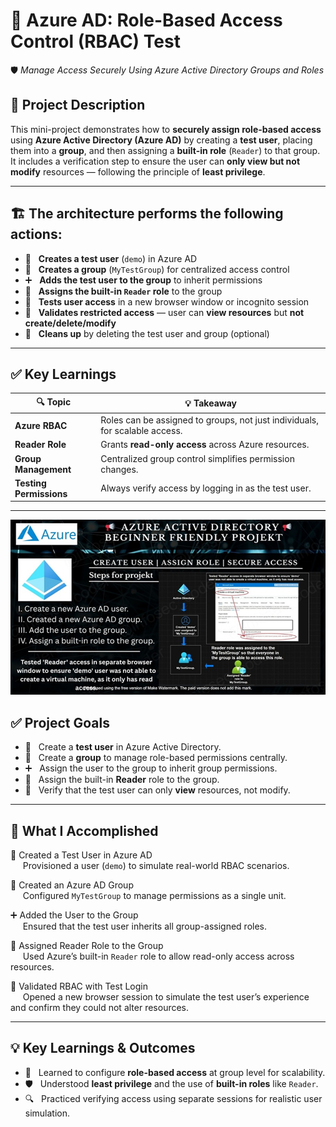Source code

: # 📢 Azure AD: Role-Based Access Control (RBAC) Test  
🛡️ *Manage Access Securely Using Azure Active Directory Groups and Roles*

## 📌 Project Description  
This mini-project demonstrates how to **securely assign role-based access** using **Azure Active Directory (Azure AD)** by creating a **test user**, placing them into a **group**, and then assigning a **built-in role** (`Reader`) to that group. It includes a verification step to ensure the user can **only view but not modify** resources — following the principle of **least privilege**.

---

## 🏗️ The architecture performs the following actions:

- 👤   &nbsp;&nbsp;**Creates a test user** (`demo`) in Azure AD  
- 👥   &nbsp;&nbsp;**Creates a group** (`MyTestGroup`) for centralized access control  
- ➕   &nbsp;&nbsp;**Adds the test user to the group** to inherit permissions  
- 🔐   &nbsp;&nbsp;**Assigns the built-in `Reader` role** to the group  
- 🧪   &nbsp;&nbsp;**Tests user access** in a new browser window or incognito session  
- 🚫   &nbsp;&nbsp;**Validates restricted access** — user can **view resources** but **not create/delete/modify**  
- 🧹   &nbsp;&nbsp;**Cleans up** by deleting the test user and group (optional)

---

## ✅ Key Learnings

| 🔍 Topic               | 💡 Takeaway                                                                 |
|-------------------------|-----------------------------------------------------------------------------|
| **Azure RBAC**          | Roles can be assigned to groups, not just individuals, for scalable access. |
| **Reader Role**         | Grants **read-only access** across Azure resources.                         |
| **Group Management**    | Centralized group control simplifies permission changes.                    |
| **Testing Permissions** | Always verify access by logging in as the test user.                        |

---

  ![Alt Text](900x500_GITHUB_TWITTER_projekt_lc_WATERMARKED_lc.jpg)

## ✅ Project Goals<br>
- 👤   &nbsp;&nbsp;Create a **test user** in Azure Active Directory.<br>
- 👥   &nbsp;&nbsp;Create a **group** to manage role-based permissions centrally.<br>
- ➕   &nbsp;&nbsp;Assign the user to the group to inherit group permissions.<br>
- 🔐   &nbsp;&nbsp;Assign the built-in **Reader** role to the group.<br>
- 🧪   &nbsp;&nbsp;Verify that the test user can only **view** resources, not modify.<br>

---

## 🔧 What I Accomplished

👤   Created a Test User in Azure AD<br>
&nbsp;&nbsp;&nbsp;&nbsp;&nbsp;Provisioned a user (`demo`) to simulate real-world RBAC scenarios.

👥   Created an Azure AD Group<br>
&nbsp;&nbsp;&nbsp;&nbsp;&nbsp;Configured `MyTestGroup` to manage permissions as a single unit.

➕   Added the User to the Group<br>
&nbsp;&nbsp;&nbsp;&nbsp;&nbsp;Ensured that the test user inherits all group-assigned roles.

🔐   Assigned Reader Role to the Group<br>
&nbsp;&nbsp;&nbsp;&nbsp;&nbsp;Used Azure’s built-in `Reader` role to allow read-only access across resources.

🧪   Validated RBAC with Test Login<br>
&nbsp;&nbsp;&nbsp;&nbsp;&nbsp;Opened a new browser session to simulate the test user’s experience and confirm they could not alter resources.

---

## 💡   Key Learnings & Outcomes
-  🧠   &nbsp;&nbsp;Learned to configure **role-based access** at group level for scalability.  
-  🛡️   &nbsp;&nbsp;Understood **least privilege** and the use of **built-in roles** like `Reader`.  
-  🔍   &nbsp;&nbsp;Practiced verifying access using separate sessions for realistic user simulation.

------------------------

INSTRUCTIONS TO FOLLOW:
A verbatim copy of the listing is required, with all pictures left out.

WRITTEN ANSWER:
Source code

: # 📢 Azure AD: Role-Based Access Control (RBAC) Test  
🛡️ *Manage Access Securely Using Azure Active Directory Groups and Roles*

## 📌 Project Description  
This mini-project demonstrates how to **securely assign role-based access** using **Azure Active Directory (Azure AD)** by creating a **test user**, placing them into a **group**, and then assigning a **built-in role** (`Reader`) to that group. It includes a verification step to ensure the user can **only view but not modify** resources — following the principle of **least privilege**.

---

## 🏗️ The architecture performs the following actions:

- 👤   &nbsp;&nbsp;**Creates a test user** (`demo`) in Azure AD  
- 👥   &nbsp;&nbsp;**Creates a group** (`MyTestGroup`) for centralized access control  
- ➕   &nbsp;&nbsp;**Adds the test user to the group** to inherit permissions  
- 🔐   &nbsp;&nbsp;**Assigns the built-in `Reader` role** to the group  
- 🧪   &nbsp;&nbsp;**Tests user access** in a new browser window or incognito session  
- 🚫   &nbsp;&nbsp;**Validates restricted access** — user can **view resources** but **not create/delete/modify**  
- 🧹   &nbsp;&nbsp;**Cleans up** by deleting the test user and group (optional)

---

## ✅ Key Learnings

| 🔍 Topic               | 💡 Takeaway                                                                 |
|-------------------------|-----------------------------------------------------------------------------|
| **Azure RBAC**          | Roles can be assigned to groups, not just individuals, for scalable access. |
| **Reader Role**         | Grants **read-only access** across Azure resources.                         |
| **Group Management**    | Centralized group control simplifies permission changes.                    |
| **Testing Permissions** | Always verify access by logging in as the test user.                        |

---

  ![Alt Text](900x500_GITHUB_TWITTER_projekt_lc_WATERMARKED_lc.jpg)

## ✅ Project Goals<br>
- 👤   &nbsp;&nbsp;Create a **test user** in Azure Active Directory.<br>
- 👥   &nbsp;&nbsp;Create a **group** to manage role-based permissions centrally.<br>
- ➕   &nbsp;&nbsp;Assign the user to the group to inherit group permissions.<br>
- 🔐   &nbsp;&nbsp;Assign the built-in **Reader** role to the group.<br>
- 🧪   &nbsp;&nbsp;Verify that the test user can only **view** resources, not modify.<br>

---

## 🔧 What I Accomplished

👤   Created a Test User in Azure AD<br>
&nbsp;&nbsp;&nbsp;&nbsp;&nbsp;Provisioned a user (`demo`) to simulate real-world RBAC scenarios.

👥   Created an Azure AD Group<br>
&nbsp;&nbsp;&nbsp;&nbsp;&nbsp;Configured `MyTestGroup` to manage permissions as a single unit.

➕   Added the User to the Group<br>
&nbsp;&nbsp;&nbsp;&nbsp;&nbsp;Ensured that the test user inherits all group-assigned roles.

🔐   Assigned Reader Role to the Group<br>
&nbsp;&nbsp;&nbsp;&nbsp;&nbsp;Used Azure’s built-in `Reader` role to allow read-only access across resources.

🧪   Validated RBAC with Test Login<br>
&nbsp;&nbsp;&nbsp;&nbsp;&nbsp;Opened a new browser session to simulate the test user’s experience and confirm they could not alter resources.

---

## 💡   Key Learnings & Outcomes
-  🧠   &nbsp;&nbsp;Learned to configure **role-based access** at group level for scalability.  
-  🛡️   &nbsp;&nbsp;Understood **least privilege** and the use of **built-in roles** like `Reader`.  
-  🔍   &nbsp;&nbsp;Practiced verifying access using separate sessions for realistic user simulation.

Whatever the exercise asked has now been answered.